There is usually a third kind of matrix, a world matrix, in 3D engines - because parts of 3D models are placed relative to the models origin, you need the world matrix for placing models in different points of your world. It's also like position and rotation (and scale, and skew if you have 4D matrices) of your object all in one handy mathematical entity.
So what you usually do is, you multiply (matrix multiply) these three matrices, and multiply the "model" (which is a bunch of points and polygons defined with respect to a model origin) in order to place a model's image on the screen. These matrices are not invariant, of course. For instance, the world matrix is generated depending on where your object moves.

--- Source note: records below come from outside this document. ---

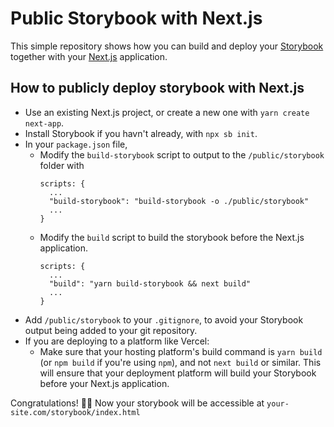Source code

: # Public Storybook with Next.js

This simple repository shows how you can build and deploy your [Storybook](https://storybook.js.org/) together with your [Next.js](https://nextjs.org/) application.

## How to publicly deploy storybook with Next.js

- Use an existing Next.js project, or create a new one with `yarn create next-app`.
- Install Storybook if you havn't already, with `npx sb init`.
- In your `package.json` file,
  - Modify the `build-storybook` script to output to the `/public/storybook` folder with
    ```
    scripts: {
      ...
      "build-storybook": "build-storybook -o ./public/storybook"
      ...
    }
    ```
  - Modify the `build` script to build the storybook before the Next.js application.
    ```
    scripts: {
      ...
      "build": "yarn build-storybook && next build"
      ...
    }
    ```
- Add `/public/storybook` to your `.gitignore`, to avoid your Storybook output being added to your git repository.
- If you are deploying to a platform like Vercel:
  - Make sure that your hosting platform's build command is `yarn build` (or `npm build` if you're using `npm`), and not `next build` or similar. This will ensure that your deployment platform will build your Storybook before your Next.js application.

Congratulations! 🎉🎊 Now your storybook will be accessible at `your-site.com/storybook/index.html`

I think isometric games are at the "2D threshold" - they are roughly the same amount of work Math-wise in 2D and 3D:
- You can make a "2D" isometric game with an identity matrix for a projection matrix, and put all sprites on billboards (in the computer graphics meaning) but you'll still have to muck about with a quite superfluous "camera" to create the 3D transformation matrices.
- You can make a 2D isometric game with sprite graphics, where you say directly where on the screen you want each sprite to be drawn (in the familiar x, y with regard to top left of the window fashion). But if you have, say an isometric RPG, and characters can jump, you'll still have to keep track of height and calculate the y coordinate accordingly, and if you don't do some trigonometry with sizes and speeds the game world will be very "strange" form a physics point of view.

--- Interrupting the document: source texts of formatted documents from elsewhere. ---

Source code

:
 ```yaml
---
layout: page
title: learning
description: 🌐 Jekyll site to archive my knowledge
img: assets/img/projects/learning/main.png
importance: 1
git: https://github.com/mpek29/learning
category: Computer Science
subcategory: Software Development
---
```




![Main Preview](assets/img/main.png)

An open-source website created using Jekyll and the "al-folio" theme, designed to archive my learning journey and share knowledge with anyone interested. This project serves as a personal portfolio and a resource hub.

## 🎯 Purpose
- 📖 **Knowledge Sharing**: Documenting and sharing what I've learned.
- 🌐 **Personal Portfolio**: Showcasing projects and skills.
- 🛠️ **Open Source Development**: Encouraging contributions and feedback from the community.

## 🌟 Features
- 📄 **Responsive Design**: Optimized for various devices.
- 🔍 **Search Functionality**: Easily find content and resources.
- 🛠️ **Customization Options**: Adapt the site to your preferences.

However, once you do more 3D-stuff than a sprite-based isometric game would entail, as you are, I think it would be much less trouble to do everything in 3D, unless your goal is to make a 3D engine from scratch. As for your question, hopefully it is clear to you now that what you want to do can be done, it can be done easily, and it is routinely done by just about everyone out there who does 3D as a matter of course. To sum it up: Yes, it can be done, and it's fairly straightforward, but you shouldn't do it and would save yourself a lot of needless work if you just used a 3D engine.
For learning about linear algebra, you may find sources like the Khan Academy or the MIT lectures helpful. As someone who already knew linear algebra but had no idea how it applies to 3D graphics, I have found XNA and RB Whitaker's XNA tutorials very helpful and easy. They also explain using matrices for 3D like I did here, except better.